# Market Basket Analysis using PySpark's Implementation of FPGrowth

FPGrowth is an algorithm that performs market basket analysis, similar to the Apriori algorithm. I first used it when I ran into resource issues with Apriori and I was impressed with the speed. So I am giving it a try on this dataset using pyspark. The [documentation for FPGrowth](https://spark.apache.org/docs/latest/ml-frequent-pattern-mining.html) is pretty straightforward and describes the hyperparameters and the results.

In [None]:
import os
for dirname, _, filenames in os.walk('/kaggle/input'):
    for filename in filenames:
        print(os.path.join(dirname, filename))

In [None]:
!pip install pyspark
!pip install pyspark_dist_explore # Used for a histogram

In [None]:
from pyspark import SparkContext
# Rather than generally using the functions, I should explicitly import the ones I want.
from pyspark.sql import functions as f, SparkSession, Column
from pyspark_dist_explore import hist
import matplotlib.pyplot as plt
from pyspark.ml.fpm import FPGrowth



In [None]:
# Create a spark session. All sorts of settings can be specified here. 
spark = SparkSession.builder \
    .appName("arlUsingPyspark") \
    .getOrCreate()

# Read in the data 

I didn't end up using the ID number of the customer, but one thing that is important to know about pyspark dataframes is that they do not preserve order once they are sliced and diced. This dataset relies on the order of the two dataframes from the csv files having their order preserved, because the basket does not contain the customer ID number. Since I didn't need the customer ID number, I assigned a monotonically increasing ID number to each row as the file is read in. 

This monotonically increasing ID number is not sequential, so it cannot be used directly to match the rows of the two dataframes. If I had needed the customer ID number to be associated with the basket, I would have had to use a window function over the ID number to create an index, and then match on the index. 

In [None]:
df = spark.read.csv("/kaggle/input/groceries-dataset-for-market-basket-analysismba/basket.csv", header=True).withColumn("id", f.monotonically_increasing_id())
df_all = spark.read.csv("/kaggle/input/groceries-dataset-for-market-basket-analysismba/Groceries data.csv", header=True).withColumn("id", f.monotonically_increasing_id())

In [None]:
# Show is pyspark's version of head(), although it can be slow so I do try to skip this. 
df.show(5)
df_all.show(5)

In [None]:
# printSchema() shows the structure of the dataframe. This is important for debugging.
df.printSchema()
df_all.printSchema()

# How many baskets are there per customer? 

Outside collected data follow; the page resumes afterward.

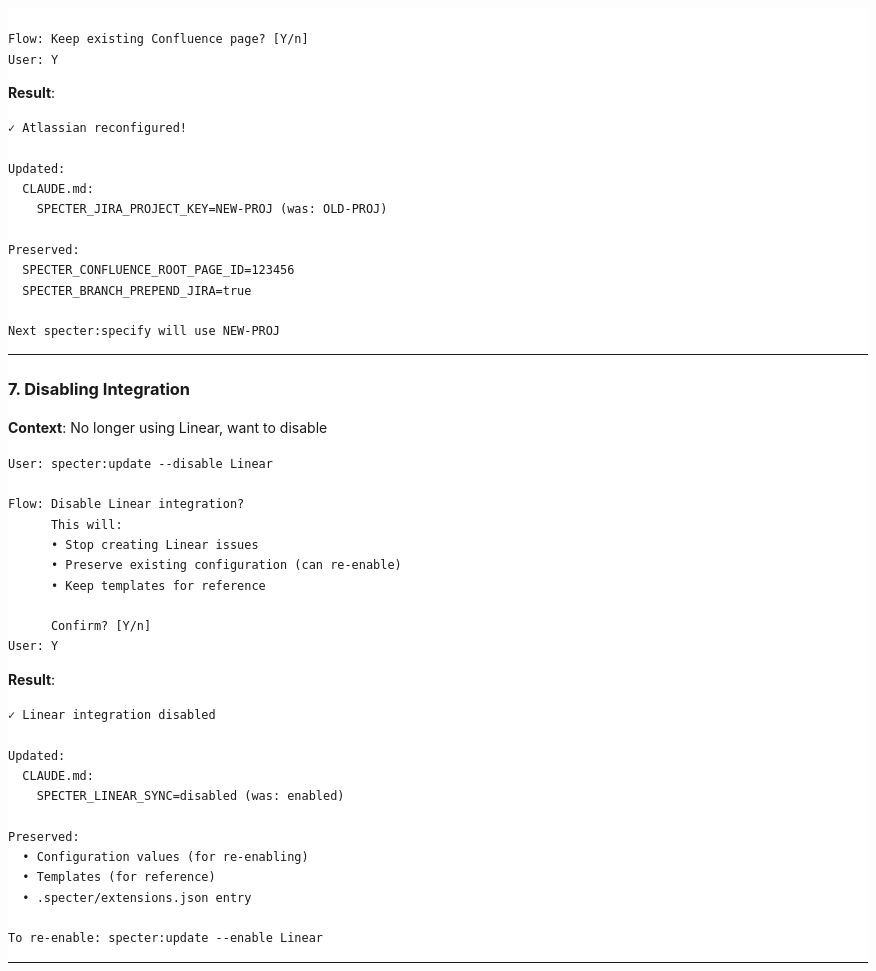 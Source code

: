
 ```

Flow: Keep existing Confluence page? [Y/n]
User: Y
```

**Result**:
```
✓ Atlassian reconfigured!

Updated:
  CLAUDE.md:
    SPECTER_JIRA_PROJECT_KEY=NEW-PROJ (was: OLD-PROJ)

Preserved:
  SPECTER_CONFLUENCE_ROOT_PAGE_ID=123456
  SPECTER_BRANCH_PREPEND_JIRA=true

Next specter:specify will use NEW-PROJ
```

---

### 7. Disabling Integration

**Context**: No longer using Linear, want to disable

```
User: specter:update --disable Linear

Flow: Disable Linear integration?
      This will:
      • Stop creating Linear issues
      • Preserve existing configuration (can re-enable)
      • Keep templates for reference

      Confirm? [Y/n]
User: Y
```

**Result**:
```
✓ Linear integration disabled

Updated:
  CLAUDE.md:
    SPECTER_LINEAR_SYNC=disabled (was: enabled)

Preserved:
  • Configuration values (for re-enabling)
  • Templates (for reference)
  • .specter/extensions.json entry

To re-enable: specter:update --enable Linear
```

---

I wanted to look at the number of baskets each customer had in the dataset. 

In [None]:
num_baskets = df_all.groupBy("Member_number").count()
num_baskets.show(5)

# The distribution of the number of baskets

Create a histogram of the number of baskets using pyspark_dist_explore. This library can create some fast visualizations on a pyspark dataframe, similar to matplotlib. 

In [None]:
fig, ax = plt.subplots()

hist(ax, num_baskets.select('count'), bins = 30, color=['blue'])

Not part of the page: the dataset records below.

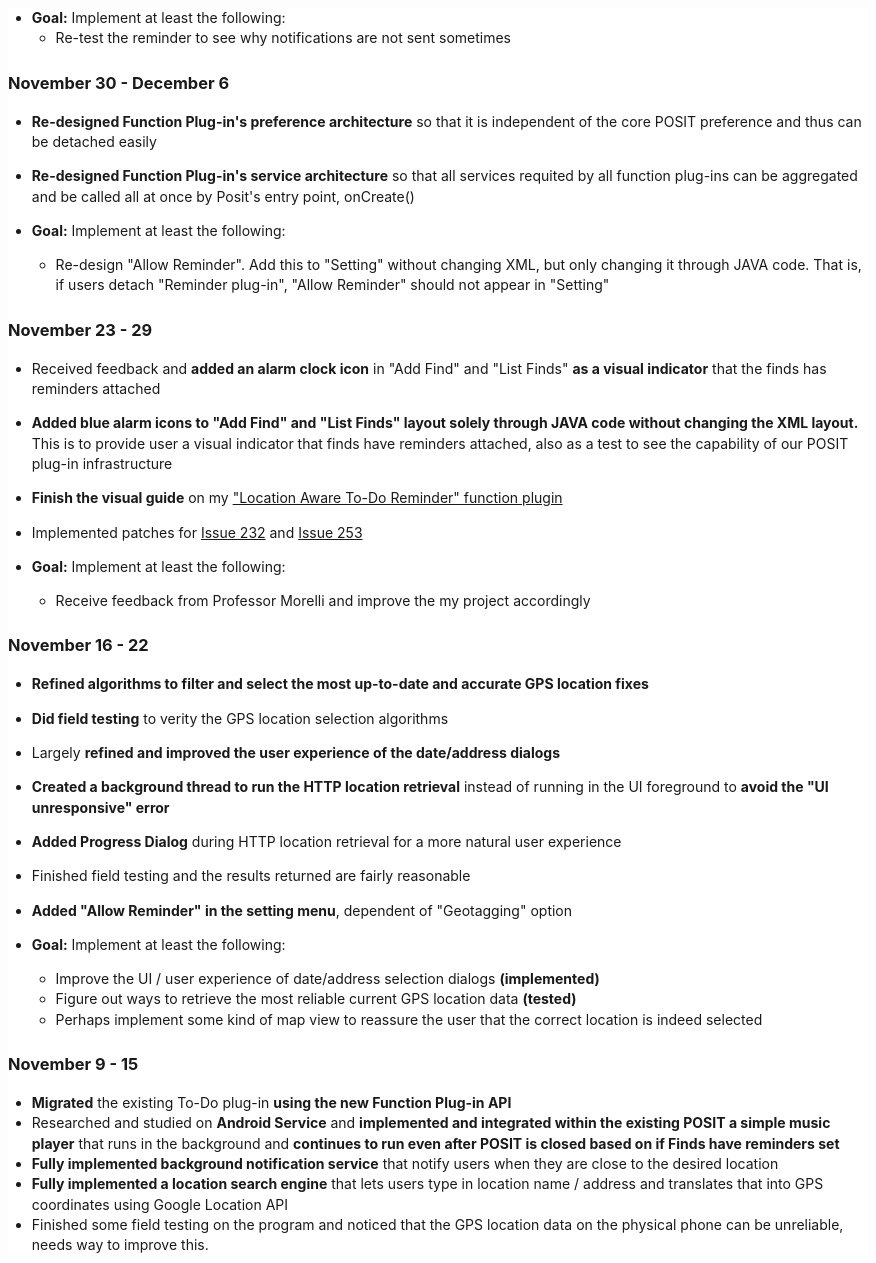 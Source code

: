   * **Goal:** Implement at least the following:
    * Re-test the reminder to see why notifications are not sent sometimes

### November 30 - December 6 ###

  * **Re-designed Function Plug-in's preference architecture** so that it is independent of the core POSIT preference and thus can be detached easily
  * **Re-designed Function Plug-in's service architecture** so that all services requited by all function plug-ins can be aggregated and be called all at once by Posit's entry point, onCreate()

  * **Goal:** Implement at least the following:
    * Re-design "Allow Reminder". Add this to "Setting" without changing XML, but only changing it through JAVA code. That is, if users detach "Reminder plug-in", "Allow Reminder" should not appear in "Setting"

### November 23 - 29 ###

  * Received feedback and **added an alarm clock icon** in "Add Find" and "List Finds" **as a visual indicator** that the finds has reminders attached
  * **Added blue alarm icons to "Add Find" and "List Finds" layout solely through JAVA code without changing the XML layout.** This is to provide user a visual indicator that finds have reminders attached, also as a test to see the capability of our POSIT plug-in infrastructure
  * **Finish the visual guide** on my ["Location Aware To-Do Reminder" function plugin](http://code.google.com/p/posit-mobile/wiki/To_Do_Reminder_Walkthrough?ts=1321990913&updated=To_Do_Reminder_Walkthrough,)
  * Implemented patches for [Issue 232](http://code.google.com/p/posit-mobile/issues/detail?id=232&colspec=ID%20Date%20Repository%20Type%20Status%20Priority%20Difficulty%20Owner%20Summary) and [Issue 253](http://code.google.com/p/posit-mobile/issues/detail?id=253&colspec=ID%20Date%20Repository%20Type%20Status%20Priority%20Difficulty%20Owner%20Summary)

  * **Goal:** Implement at least the following:
    * Receive feedback from Professor Morelli and improve the my project accordingly

### November 16 - 22 ###

  * **Refined algorithms to filter and select the most up-to-date and accurate GPS location fixes**
  * **Did field testing** to verity the GPS location selection algorithms
  * Largely **refined and improved the user experience of the date/address dialogs**
  * **Created a background thread to run the HTTP location retrieval** instead of running in the UI foreground to **avoid the "UI unresponsive" error**
  * **Added Progress Dialog** during HTTP location retrieval for a more natural user experience
  * Finished field testing and the results returned are fairly reasonable
  * **Added "Allow Reminder" in the setting menu**, dependent of "Geotagging" option

  * **Goal:** Implement at least the following:
    * Improve the UI / user experience of date/address selection dialogs **(implemented)**
    * Figure out ways to retrieve the most reliable current GPS location data **(tested)**
    * Perhaps implement some kind of map view to reassure the user that the correct location is indeed selected

### November 9 - 15 ###

  * **Migrated** the existing To-Do plug-in **using the new Function Plug-in API**
  * Researched and studied on **Android Service** and **implemented and integrated within the existing POSIT a simple music player** that runs in the background and **continues to run even after POSIT is closed based on if Finds have reminders set**
  * **Fully implemented background notification service** that notify users when they are close to the desired location
  * **Fully implemented a location search engine** that lets users type in location name / address and translates that into GPS coordinates using Google Location API
  * Finished some field testing on the program and noticed that the GPS location data on the physical phone can be unreliable, needs way to improve this.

# Run PySpark's implementation of FPGrowth

First step is to collect the baskets into sets. FPGrowth requires each basket to be an array that looks like:

* ['item1','item2', 'imem3']

The basket dataframe uses wide rather than long format, with Null if the basket contains fewer than 10 items. 

In [None]:
df_basket = df.select("id", f.array([df[c] for c in df.columns[:11]]).alias("basket"))
df_basket.printSchema()
df_basket.show(3, False) # False tells show to not truncate the columns when printing.

### There should not be any nulls in the array. Remove using array_except()

This will be the final dataframe used for FPGrowth. 

In [None]:
df_aggregated = df_basket.select("id", f.array_except("basket", f.array(f.lit(None))).alias("basket"))
df_aggregated.show(3, False)

## Hyperparameters

The hyperparameters used in FPGrowth are minimum support, minimum confidence, and number of partitions. 

* minSupport - The minimum support of an item to be considered in a frequent itemset. 
* minConfidence - The minimum confidence for generating an association rule from an itemset. 
* numPartitions - The number of partitions used to distribute the work. This is Spark-specific. 

The default number of partitions is the number of partitions for the input dataset. 

In [None]:
# Run FPGrowth and fit the model.
fp = FPGrowth(minSupport=0.001, minConfidence=0.001, itemsCol='basket', predictionCol='prediction')
model = fp.fit(df_aggregated)

In [None]:
# View a subset of the frequent itemset. 
model.freqItemsets.show(10, False)

In [None]:
# Use filter to view just the association rules with the highest confidence.
model.associationRules.filter(model.associationRules.confidence>0.15).show(20, False)

## Let's create a prediction based on the generated association rules

This is pretty similar to creating a prediction using other methods. The data column needs to have the same column name as the column specified in the model fit.

In [None]:
# Create a PySpark dataframe
columns = ['basket']
new_data = [(['ham', 'yogurt', 'light bulbs'],), (['jam', 'cocoa drinks', 'pet care'],)]
rdd = spark.sparkContext.parallelize(new_data)
new_df = rdd.toDF(columns)
new_df.printSchema()
new_df.show(2,False)

# Predict!

Now that we have a new PySpark dataframe with data, predict. The first basket generates numerous predictions based on the association rules, however the second basket does not generate any. 

In [None]:
model.transform(new_df).show(5, False)